> _Dataset records_:
● ● ● ● ● ● ●

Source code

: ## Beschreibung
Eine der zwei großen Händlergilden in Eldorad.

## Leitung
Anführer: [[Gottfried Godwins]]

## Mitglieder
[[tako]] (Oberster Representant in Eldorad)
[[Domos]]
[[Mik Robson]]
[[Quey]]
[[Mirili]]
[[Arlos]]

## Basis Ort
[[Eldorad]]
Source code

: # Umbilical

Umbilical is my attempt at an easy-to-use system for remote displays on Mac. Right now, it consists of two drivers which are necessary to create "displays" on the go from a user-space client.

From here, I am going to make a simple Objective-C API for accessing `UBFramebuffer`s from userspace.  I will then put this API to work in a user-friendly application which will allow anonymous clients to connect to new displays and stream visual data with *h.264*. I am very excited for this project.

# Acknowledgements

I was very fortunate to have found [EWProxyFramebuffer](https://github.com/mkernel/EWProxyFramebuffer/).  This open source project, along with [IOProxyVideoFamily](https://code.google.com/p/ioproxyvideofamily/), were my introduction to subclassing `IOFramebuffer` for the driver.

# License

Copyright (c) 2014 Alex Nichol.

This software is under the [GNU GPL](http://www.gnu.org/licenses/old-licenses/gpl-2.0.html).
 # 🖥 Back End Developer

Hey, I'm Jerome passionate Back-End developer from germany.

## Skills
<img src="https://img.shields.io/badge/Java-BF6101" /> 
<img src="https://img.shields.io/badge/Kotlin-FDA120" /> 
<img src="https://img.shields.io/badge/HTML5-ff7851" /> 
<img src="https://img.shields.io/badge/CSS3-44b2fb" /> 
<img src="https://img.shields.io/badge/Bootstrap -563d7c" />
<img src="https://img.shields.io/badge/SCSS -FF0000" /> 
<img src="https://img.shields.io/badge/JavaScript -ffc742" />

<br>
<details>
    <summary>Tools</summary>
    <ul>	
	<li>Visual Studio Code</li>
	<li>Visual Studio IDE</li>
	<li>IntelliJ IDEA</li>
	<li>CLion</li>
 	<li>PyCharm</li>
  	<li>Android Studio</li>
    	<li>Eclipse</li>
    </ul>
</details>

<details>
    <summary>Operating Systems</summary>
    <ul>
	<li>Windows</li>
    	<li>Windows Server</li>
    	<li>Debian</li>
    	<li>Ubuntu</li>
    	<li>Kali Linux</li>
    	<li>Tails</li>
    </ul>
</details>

● ● ● ● ● ● ●

> _WORK ITEM_:
Every line above is to be transcribed exactly, with nothing missed.

> _RESPONSE BELOW_:
Source code

: ## Beschreibung
Eine der zwei großen Händlergilden in Eldorad.

## Leitung
Anführer: [[Gottfried Godwins]]

## Mitglieder
[[tako]] (Oberster Representant in Eldorad)
[[Domos]]
[[Mik Robson]]
[[Quey]]
[[Mirili]]
[[Arlos]]

## Basis Ort
[[Eldorad]]
Source code

: # Umbilical

Umbilical is my attempt at an easy-to-use system for remote displays on Mac. Right now, it consists of two drivers which are necessary to create "displays" on the go from a user-space client.

From here, I am going to make a simple Objective-C API for accessing `UBFramebuffer`s from userspace.  I will then put this API to work in a user-friendly application which will allow anonymous clients to connect to new displays and stream visual data with *h.264*. I am very excited for this project.

# Acknowledgements

I was very fortunate to have found [EWProxyFramebuffer](https://github.com/mkernel/EWProxyFramebuffer/).  This open source project, along with [IOProxyVideoFamily](https://code.google.com/p/ioproxyvideofamily/), were my introduction to subclassing `IOFramebuffer` for the driver.

# License

Copyright (c) 2014 Alex Nichol.

This software is under the [GNU GPL](http://www.gnu.org/licenses/old-licenses/gpl-2.0.html).
 # 🖥 Back End Developer

Hey, I'm Jerome passionate Back-End developer from germany.

## Skills
<img src="https://img.shields.io/badge/Java-BF6101" /> 
<img src="https://img.shields.io/badge/Kotlin-FDA120" /> 
<img src="https://img.shields.io/badge/HTML5-ff7851" /> 
<img src="https://img.shields.io/badge/CSS3-44b2fb" /> 
<img src="https://img.shields.io/badge/Bootstrap -563d7c" />
<img src="https://img.shields.io/badge/SCSS -FF0000" /> 
<img src="https://img.shields.io/badge/JavaScript -ffc742" />

<br>
<details>
    <summary>Tools</summary>
    <ul>	
	<li>Visual Studio Code</li>
	<li>Visual Studio IDE</li>
	<li>IntelliJ IDEA</li>
	<li>CLion</li>
 	<li>PyCharm</li>
  	<li>Android Studio</li>
    	<li>Eclipse</li>
    </ul>
</details>

<details>
    <summary>Operating Systems</summary>
    <ul>
	<li>Windows</li>
    	<li>Windows Server</li>
    	<li>Debian</li>
    	<li>Ubuntu</li>
    	<li>Kali Linux</li>
    	<li>Tails</li>
    </ul>
</details>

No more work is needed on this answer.